Sept 4: Reuters reported: Police in the Belgian port of Anvers seized more
than 13 tonnes of cannabis in a textiles shipment from Cambodia, according to the
French language Cambodge Soir newspaper. The newspaper quoted an Interior Ministry
official as saying Cambodian police had launched a local investigation after news
of the discovery on August 17 of 13,320 kilograms of cannabis. The newspaper noted
that police in the Maurtanian capital Nouakchott had on August 11 seized almost seven
tonnes of drugs on a container believed to have originated in Cambodia and carried
on the ship Maersk Douala.
Sept 5: Reuters reported: China will help Cambodia restore war-damaged relics
from the Angkor era, according to the Chinese State Bureau of Cultural Relics. China
would restore stone carvings among ruins of the Angkor civilization erected between
AD802 and AD1219, the official said. "China has many similar relics and we will
offer our restoration expertise... for the sake of building a better relationship
with Cambodia," one official said. Restoration work would start in 1997 but
the details of the project could only be decided after Chinese experts have studied
the area, he said.
Sept 9: Reuters reported: A key witness who identified the three suspected
killers of Oscar-winning Cambodian actor Haing Ngor in the Chinatown section of Los
Angeles Feb 25, recanted his testimony saying police told him which of the suspects
to identify and what to say. Earlier in the preliminary hearing, Sarik Vireak had
told the judge he was afraid while giving testimony against the three alleged members
of the "Oriental Lazy Boys" street gang accused of killing the Cambodian
film star. Speaking through a Cambodian interpreter, Vireak told prosecutors... that
he heard what sounded like firecrackers and then saw the three running down an alleyway
near where Ngor was shot. Attorney Steven Schoenfield, who represents one of the
three accused, confronted Vireak with a statement he made to defense investigators
in which he said the police had pressured him to identify the three suspects.
Sept 12: Reuters reported: A bill extending Most Favored Nation trade status
to Cambodia cleared Congress and went to US President Bill Clinton for signature.
The House voted to approve the measure after accepting Senate language noting that
Cambodia had made progress toward democracy and the expansion of its economy and
that extension of Most Favored Nation status would assist in further democratic progress
and adherence to world trade principles. Under Most Favored Nation status, Cambodia's
exports to the United States would receive the same tariff treatment given to exports
from most of America's trading partners.
Sept 12: Reuters reported: The South Korean foreign ministry said that the
country will open its representative office in Cambodia on Sept 16. The two countries
agreed on the office in May as a step towards resuming full diplomatic relations,
which were severed in 1975. The office was expected to serve 200 South Korean residents
in Cambodia and promote South Korean businesses, the ministry said.

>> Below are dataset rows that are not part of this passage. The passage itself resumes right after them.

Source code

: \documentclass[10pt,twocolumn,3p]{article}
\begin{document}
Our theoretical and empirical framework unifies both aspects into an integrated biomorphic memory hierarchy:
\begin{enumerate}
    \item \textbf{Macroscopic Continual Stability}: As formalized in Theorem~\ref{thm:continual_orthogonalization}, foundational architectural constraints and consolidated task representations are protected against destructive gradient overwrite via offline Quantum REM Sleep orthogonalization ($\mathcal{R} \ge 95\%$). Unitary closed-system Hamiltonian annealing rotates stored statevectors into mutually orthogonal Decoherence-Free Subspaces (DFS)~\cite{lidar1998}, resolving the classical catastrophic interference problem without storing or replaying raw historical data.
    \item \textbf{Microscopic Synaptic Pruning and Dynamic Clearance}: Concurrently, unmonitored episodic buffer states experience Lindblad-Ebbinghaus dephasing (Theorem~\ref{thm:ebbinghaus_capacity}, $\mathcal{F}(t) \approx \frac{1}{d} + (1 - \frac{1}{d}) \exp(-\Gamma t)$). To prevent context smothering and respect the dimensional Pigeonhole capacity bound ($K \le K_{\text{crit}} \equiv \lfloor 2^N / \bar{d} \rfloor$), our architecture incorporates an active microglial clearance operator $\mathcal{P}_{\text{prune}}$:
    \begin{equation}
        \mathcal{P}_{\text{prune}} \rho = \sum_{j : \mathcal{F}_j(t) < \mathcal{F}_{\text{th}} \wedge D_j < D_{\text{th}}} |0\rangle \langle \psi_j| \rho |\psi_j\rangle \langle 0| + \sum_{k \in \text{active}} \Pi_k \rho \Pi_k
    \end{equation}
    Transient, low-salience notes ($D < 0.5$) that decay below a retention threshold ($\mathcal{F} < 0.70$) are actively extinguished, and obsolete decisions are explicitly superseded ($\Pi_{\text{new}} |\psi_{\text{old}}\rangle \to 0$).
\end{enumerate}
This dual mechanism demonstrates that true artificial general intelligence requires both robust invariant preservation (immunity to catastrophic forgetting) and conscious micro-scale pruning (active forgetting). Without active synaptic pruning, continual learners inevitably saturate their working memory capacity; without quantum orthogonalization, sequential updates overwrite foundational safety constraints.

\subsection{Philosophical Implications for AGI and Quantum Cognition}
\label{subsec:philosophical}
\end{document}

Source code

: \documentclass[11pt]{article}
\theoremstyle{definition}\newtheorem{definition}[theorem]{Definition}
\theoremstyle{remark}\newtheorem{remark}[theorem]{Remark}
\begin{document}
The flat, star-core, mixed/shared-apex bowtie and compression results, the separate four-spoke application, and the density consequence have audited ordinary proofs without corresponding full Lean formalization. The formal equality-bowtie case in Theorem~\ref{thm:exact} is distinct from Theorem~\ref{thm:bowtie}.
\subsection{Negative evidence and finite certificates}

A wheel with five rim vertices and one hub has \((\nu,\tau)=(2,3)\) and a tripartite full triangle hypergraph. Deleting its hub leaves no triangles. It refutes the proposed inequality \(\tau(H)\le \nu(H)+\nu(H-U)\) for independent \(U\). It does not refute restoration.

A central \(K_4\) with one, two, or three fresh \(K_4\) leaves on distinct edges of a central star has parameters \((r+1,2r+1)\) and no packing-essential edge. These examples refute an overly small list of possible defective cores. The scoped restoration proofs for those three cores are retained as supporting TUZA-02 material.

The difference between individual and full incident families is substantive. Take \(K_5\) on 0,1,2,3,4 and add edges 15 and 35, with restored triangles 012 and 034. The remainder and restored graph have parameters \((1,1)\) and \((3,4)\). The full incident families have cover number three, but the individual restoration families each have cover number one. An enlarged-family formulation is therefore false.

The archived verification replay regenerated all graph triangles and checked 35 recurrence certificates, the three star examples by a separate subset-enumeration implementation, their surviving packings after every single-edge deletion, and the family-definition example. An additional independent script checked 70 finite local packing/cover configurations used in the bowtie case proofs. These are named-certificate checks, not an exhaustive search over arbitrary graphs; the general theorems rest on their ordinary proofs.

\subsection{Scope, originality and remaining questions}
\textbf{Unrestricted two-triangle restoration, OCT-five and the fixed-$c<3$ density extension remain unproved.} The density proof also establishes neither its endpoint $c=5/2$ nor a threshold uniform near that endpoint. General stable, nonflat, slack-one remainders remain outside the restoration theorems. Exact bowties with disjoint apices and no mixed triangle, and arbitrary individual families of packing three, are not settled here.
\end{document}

Sept 12: Agence Khmere de Presse reported: A delegation led by Chea Sim, chairman
of Cambodia's National Assembly, arrived in the Australian capital, Canberra. A press
release from the General Secretariat of the Assembly said the delegation met on the
same day with Cambodian Ambassador to Australia, embassy staff and Cambodians living
in the Australian capital. Chea Sim is to meet with Australian members of parliament
and the Australian Electoral Committee during the official visit, according to the
Sept 13: Voice of Khmer Youth reported: Fifty people traveled from Prey Veng
province and gathered outside the National Assembly in Phnom Penh where they asked
for food. Villagers said their rice fields and crops had been destroyed by floods
and that many of their neighbors were dying in poverty, the report said.